In «A declaration of love» usi soprattutto il primissimo piano durante l'intervista e movimenti molto lenti e calibrati negli esterni, spesso crepuscolari. Ci racconti il perché di queste scelte stilistiche, tra l'altro molto efficaci?
«Volevo catturare l'emozione: il primissimo piano è qualcosa che ti mette in un contatto fisico e intimo con la persona che hai davanti. Credo che coinvolga anche di più il pubblico. Con il primo piano così stretto, indagatore volevo restare attaccato a ogni sfumatura emotiva, a ogni lacrima, a ogni pausa, a ogni smorfia di Curtis. Mi interessavano le sue rughe, le sue espressioni, i suoi stati d'animo. Poi c'è il secondo protagonista del film, che è la città: la sua città, quella vista coi suoi occhi. Lui è sempre rimasto lì, in quel sobborgo: non ha visto altro che quello, non è nemmeno mai andato a downtown, ti rendi conto? Sono stato tante volte negli Stati Uniti per lavoro, mi sono mosso da persona privilegiata, ma mi sono accorto che avevo una percezione distorta dell'America. Che è anche quel posto qui, dove in ogni casa c'è un'arma, esiste un razzismo e un fascismo radicato e profondo e tutti sono a favore della pena di morte».

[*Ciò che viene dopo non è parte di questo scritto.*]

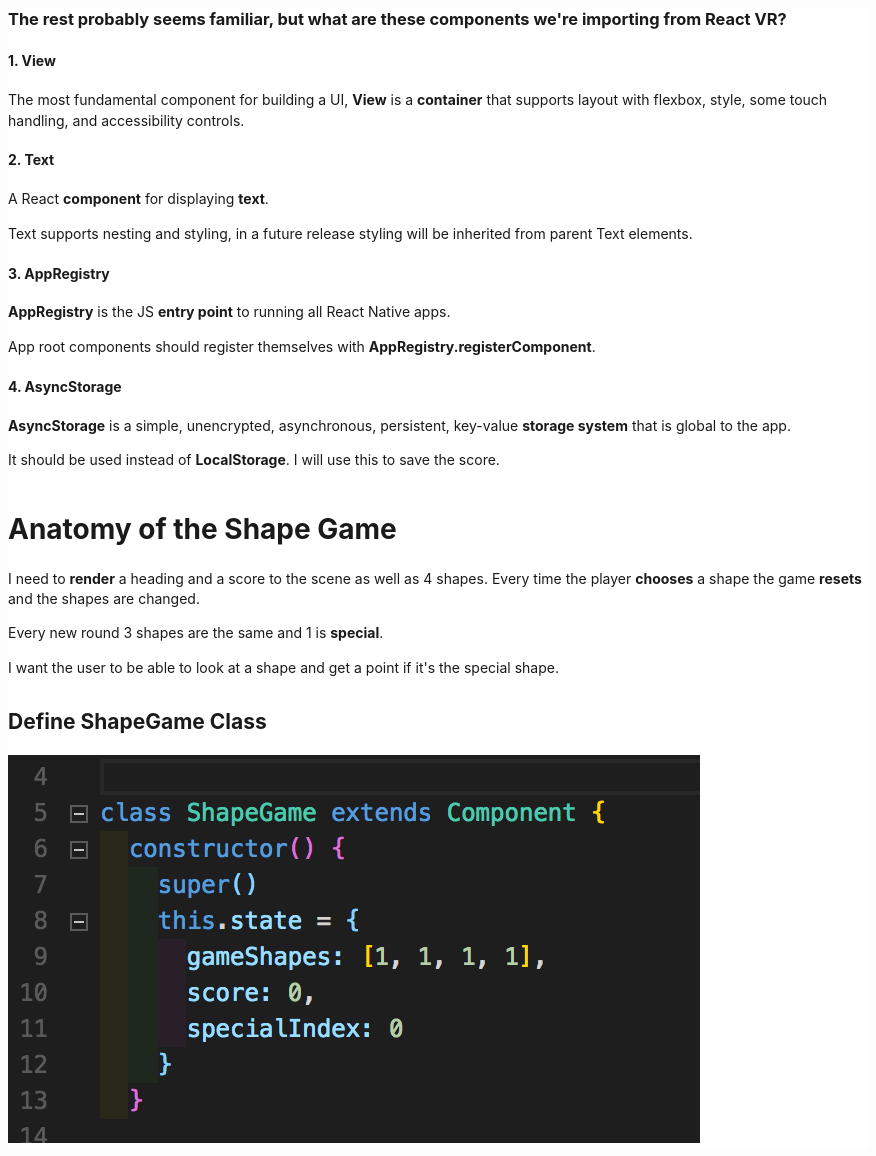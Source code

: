 ### The rest probably seems familiar, but what are these components we're importing from React VR?

#### 1. View

The most fundamental component for building a UI, **View** is a **container** that supports layout with flexbox, style, some touch handling, and accessibility controls.

#### 2. Text

A React **component** for displaying **text**.

Text supports nesting and styling, in a future release styling will be inherited from parent Text elements.

#### 3. AppRegistry

**AppRegistry** is the JS **entry point** to running all React Native apps.

App root components should register themselves with **AppRegistry.registerComponent**.

#### 4. AsyncStorage

**AsyncStorage** is a simple, unencrypted, asynchronous, persistent, key-value **storage system** that is global to the app.

It should be used instead of **LocalStorage**. I will use this to save the score.

# Anatomy of the Shape Game

I need to **render** a heading and a score to the scene as well as 4 shapes. Every time the player **chooses** a shape the game **resets** and the shapes are changed.

Every new round 3 shapes are the same and 1 is **special**.

I want the user to be able to look at a shape and get a point if it's the special shape.

## Define ShapeGame Class

![alt text](../images/react-vr-shape-game/06-shape-class.png)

In effetti questo alla fine non è solo un film su Curtis, sulla sua devastante e emblematica parabola umana, ma anche sull'America...
«Non si può tacere il fatto che gli Usa abbiano serissimi problemi con il loro sistema giudiziario e carcerario. Curtis è stato condannato tre volte: la prima da un tribunale a causa di prove contraffatte, la seconda dalla società che lo ha rifiutato impedendogli di reintegrarsi e la terza nuovamente da un tribunale che gli ha dato 10 anni - il massimo della pena - per una cosa ridicola, possesso di metanfetamine, nonostante tutto quello che gli era già successo. Non volevo però fare della sua storia un manifesto contro la pena di morte né riaprire il suo caso: a quello ci pensa già lui. Con la sua sofferenza e il suo strazio».
Che ci commuove. E al tempo stesso solleva la nostra indignazione verso un sistema che non ha pietà per i vinti.